Die Unterhaltsberechnung steht und fällt mit einer „sauberen“ Einkommensermittlung. So ist bei der Ermittlung des unterhaltsrelevanten Einkommens genauestens darauf zu achten, dass keine Abzugspositionen vergessen werden. Außerdem ist eingehend zu prüfen, welche Abzüge unterhaltsrechtlich überhaupt anzuerkennen sind, also dem Unterhalt tatsächlich entgegengehalten werden können. Verschenken Sie kein Geld durch einen zu hoch oder zu gering angesetzten Unterhalt.

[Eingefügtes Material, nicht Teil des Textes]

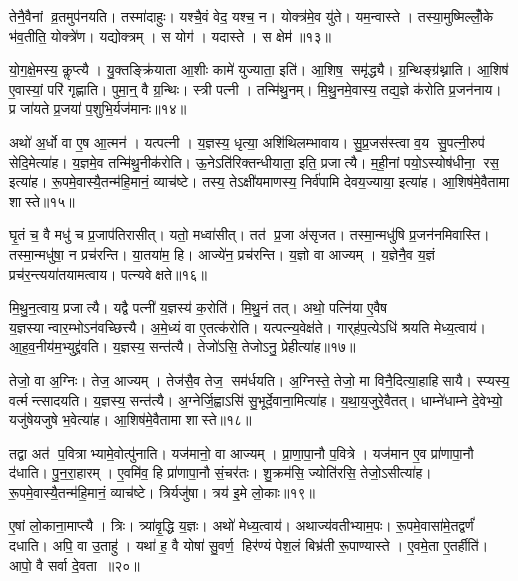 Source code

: तेनै॒वैनां व्र॒तमुप॑नयति।
तस्मा॑दाहुः।
यश्चै॒वं वेद॒ यश्च॒ न।
योक्त्र॑मे॒व यु॑ते।
यम॒न्वास्ते।
तस्या॒मुष्मिल्लोँ॒के भ॑व॒तीति॒ योक्त्रे॑ण।
यद्योक्त्रम्।
स योग॑।
यदास्ते।
स क्षेम॑॥१३॥

यो॒ग॒क्षे॒मस्य॒ कॢप्त्यै।
यु॒क्तङ्क्रि॑याता आ॒शीः कामे॑ युज्याता॒ इति॑।
आ॒शिष॒ समृ॑द्ध्यै।
ग्र॒न्थिङ्ग्र॑थ्नाति।
आ॒शिष॑ ए॒वास्यां॒ परि॑ गृह्णाति।
पुमा॒न्॒ वै ग्र॒न्थिः।
स्त्री पत्नी।
तन्मि॑थु॒नम्।
मि॒थु॒नमे॒वास्य॒ तद्य॒ज्ञे क॑रोति प्र॒जन॑नाय।
प्र जा॑यते प्र॒जया॑ प॒शुभि॒र्यज॑मानः॥१४॥

अथो॑ अ॒र्धो वा ए॒ष आ॒त्मन॑।
यत्पत्नी।
य॒ज्ञस्य॒ धृत्या॒ अशि॑थिलम्भावाय।
सु॒प्र॒जस॑स्त्वा व॒य सु॒पत्नी॒रुप॑ सेदि॒मेत्या॑ह।
य॒ज्ञमे॒व तन्मि॑थु॒नीक॑रोति।
ऊ॒नेऽति॑रिक्तन्धीयाता॒ इति॒ प्रजात्यै।
म॒ही॒नां पयो॒ऽस्योष॑धीना॒ रस॒ इत्या॑ह।
रू॒पमे॒वास्यै॒तन्म॑हि॒मानं॒ व्याच॑ष्टे।
तस्य॒ तेऽक्षी॑यमाणस्य॒ निर्व॑पामि देवय॒ज्याया॒ इत्या॑ह।
आ॒शिष॑मे॒वैतामा शास्ते॥१५॥\anuvakamend[क॒रोति॑ व्रतोप॒नय॑नं॒ क्षेमो॒ यज॑मानः शास्ते]

घृ॒तं च॒ वै मधु॑ च प्र॒जाप॑तिरासीत्।
यतो॒ मध्वा॑सीत्।
तत॑ प्र॒जा अ॑सृजत।
तस्मा॒न्मधु॑षि प्र॒जन॑नमिवास्ति।
तस्मा॒न्मधु॑षा॒ न प्रच॑रन्ति।
या॒तया॑म॒ हि।
आज्ये॑न॒ प्रच॑रन्ति।
य॒ज्ञो वा आज्यम्।
य॒ज्ञेनै॒व य॒ज्ञं प्रच॑र॒न्त्यया॑तयामत्वाय।
पत्न्यवेक्षते॥१६॥

मि॒थु॒न॒त्वाय॒ प्रजात्यै।
यद्वै पत्नी॑ य॒ज्ञस्य॑ क॒रोति॑।
मि॒थु॒नं तत्।
अथो॒ पत्नि॑या ए॒वैष य॒ज्ञस्यान्वार॒म्भोऽन॑वच्छित्त्यै।
अ॒मे॒ध्यं वा ए॒तत्क॑रोति।
यत्पत्न्य॒वेक्ष॑ते।
गार्‌ह॑प॒त्येऽधि॑ श्रयति मेध्य॒त्वाय॑।
आ॒ह॒व॒नीय॑म॒भ्युद्द्र॑वति।
य॒ज्ञस्य॒ सन्त॑त्यै।
तेजो॑ऽसि॒ तेजोऽनु॒ प्रेहीत्या॑ह॥१७॥

तेजो॒ वा अ॒ग्निः।
तेज॒ आज्यम्।
तेज॑सै॒व तेज॒ सम॑र्धयति।
अ॒ग्निस्ते॒ तेजो॒ मा विनै॒दित्या॒हाहिसायै।
स्प्यस्य॒ वर्त्मन्त्सादयति।
य॒ज्ञस्य॒ सन्त॑त्यै।
अ॒ग्नेर्जि॒ह्वाऽसि॑ सु॒भूर्दे॒वाना॒मित्या॑ह।
य॒था॒य॒जुरे॒वैतत्।
धाम्ने॑धाम्ने दे॒वेभ्यो॒ यजु॑षेयजुषे भ॒वेत्या॑ह।
आ॒शिष॑मे॒वैतामा शास्ते॥१८॥

तद्वा अत॑ प॒वित्राभ्यामे॒वोत्पु॑नाति।
यज॑मानो॒ वा आज्यम्।
प्रा॒णा॒पा॒नौ प॒वित्रे।
यज॑मान ए॒व प्रा॑णापा॒नौ द॑धाति।
पु॒न॒रा॒हारम्।
ए॒वमि॑व॒ हि प्रा॑णापा॒नौ सं॒चर॑तः।
शु॒क्रम॑सि॒ ज्योति॑रसि॒ तेजो॒ऽसीत्या॑ह।
रू॒पमे॒वास्यै॒तन्म॑हि॒मानं॒ व्याच॑ष्टे।
त्रिर्यजु॑षा।
त्रय॑ इ॒मे लो॒काः॥१९॥

ए॒षां लो॒काना॒माप्त्यै।
त्रिः।
त्र्या॑वृ॒द्धि य॒ज्ञः।
अथो॑ मेध्य॒त्वाय॑।
अथाज्य॑वतीभ्याम॒पः।
रू॒पमे॒वासा॑मे॒तद्वर्णं॑ दधाति।
अपि॒ वा उ॒ताहु॑।
यथा॑ ह॒ वै योषा॑ सु॒वर्ण॒ हिर॑ण्यं पेश॒लं बिभ्र॑ती रू॒पाण्यास्ते।
ए॒वमे॒ता ए॒तर्\mbox{}हीति॑।
आपो॒ वै सर्वा दे॒वता॥२०॥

Um dem Anwalt bzw. Fachanwalt für Familienrecht einen Überblick zu verschaffen, empfehlen wir, bereits zum ersten Beratungsgespräch die letzten zwölf Gehaltsabrechnungen und den zuletzt ergangenen Einkommensteuerbescheid mitzubringen; ebenso eine komplette Aufstellung Ihrer monatlichen bzw. jährlichen Zahlungsverpflichtungen. Auf Grundlage dieser Belege ist es möglich, eine relativ genaue Einschätzung abzugeben und eine zuverlässige Unterhaltsberechnung vorzunehmen.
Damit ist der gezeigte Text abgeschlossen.